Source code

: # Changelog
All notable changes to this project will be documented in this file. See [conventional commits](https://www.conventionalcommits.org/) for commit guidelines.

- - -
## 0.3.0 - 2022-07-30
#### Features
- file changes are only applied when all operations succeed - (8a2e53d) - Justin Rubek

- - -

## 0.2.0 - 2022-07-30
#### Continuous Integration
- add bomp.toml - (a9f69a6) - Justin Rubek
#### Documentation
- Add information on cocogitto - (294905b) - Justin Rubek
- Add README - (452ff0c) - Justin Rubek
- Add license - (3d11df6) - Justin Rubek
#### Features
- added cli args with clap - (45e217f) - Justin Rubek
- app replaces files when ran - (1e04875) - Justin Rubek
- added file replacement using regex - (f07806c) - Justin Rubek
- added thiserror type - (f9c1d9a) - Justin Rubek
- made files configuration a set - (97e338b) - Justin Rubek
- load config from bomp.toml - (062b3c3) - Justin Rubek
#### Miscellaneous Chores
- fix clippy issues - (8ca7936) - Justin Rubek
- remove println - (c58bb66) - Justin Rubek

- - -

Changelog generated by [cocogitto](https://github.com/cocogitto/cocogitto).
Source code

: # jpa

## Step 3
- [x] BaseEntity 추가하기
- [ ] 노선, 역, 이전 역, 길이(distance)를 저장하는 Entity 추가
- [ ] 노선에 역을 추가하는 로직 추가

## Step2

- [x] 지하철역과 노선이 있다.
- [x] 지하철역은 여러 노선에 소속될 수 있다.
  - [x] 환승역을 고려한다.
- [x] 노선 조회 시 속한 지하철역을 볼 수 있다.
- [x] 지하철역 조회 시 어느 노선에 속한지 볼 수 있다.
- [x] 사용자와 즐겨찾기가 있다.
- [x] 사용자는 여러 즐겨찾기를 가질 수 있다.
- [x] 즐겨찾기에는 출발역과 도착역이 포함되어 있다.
------------------------------------
*Aim of the exercise*:
Please restate word for word the lines of the material above, beginning with the one that holds "- Add information" and ending with the last.

*Output of the task*:
- Add information on cocogitto - (294905b) - Justin Rubek
- Add README - (452ff0c) - Justin Rubek
- Add license - (3d11df6) - Justin Rubek
#### Features
- added cli args with clap - (45e217f) - Justin Rubek
- app replaces files when ran - (1e04875) - Justin Rubek
- added file replacement using regex - (f07806c) - Justin Rubek
- added thiserror type - (f9c1d9a) - Justin Rubek
- made files configuration a set - (97e338b) - Justin Rubek
- load config from bomp.toml - (062b3c3) - Justin Rubek
#### Miscellaneous Chores
- fix clippy issues - (8ca7936) - Justin Rubek
- remove println - (c58bb66) - Justin Rubek

- - -

Changelog generated by [cocogitto](https://github.com/cocogitto/cocogitto).
Source code

: # jpa

## Step 3
- [x] BaseEntity 추가하기
- [ ] 노선, 역, 이전 역, 길이(distance)를 저장하는 Entity 추가
- [ ] 노선에 역을 추가하는 로직 추가

## Step2

- [x] 지하철역과 노선이 있다.
- [x] 지하철역은 여러 노선에 소속될 수 있다.
  - [x] 환승역을 고려한다.
- [x] 노선 조회 시 속한 지하철역을 볼 수 있다.
- [x] 지하철역 조회 시 어느 노선에 속한지 볼 수 있다.
- [x] 사용자와 즐겨찾기가 있다.
- [x] 사용자는 여러 즐겨찾기를 가질 수 있다.
- [x] 즐겨찾기에는 출발역과 도착역이 포함되어 있다.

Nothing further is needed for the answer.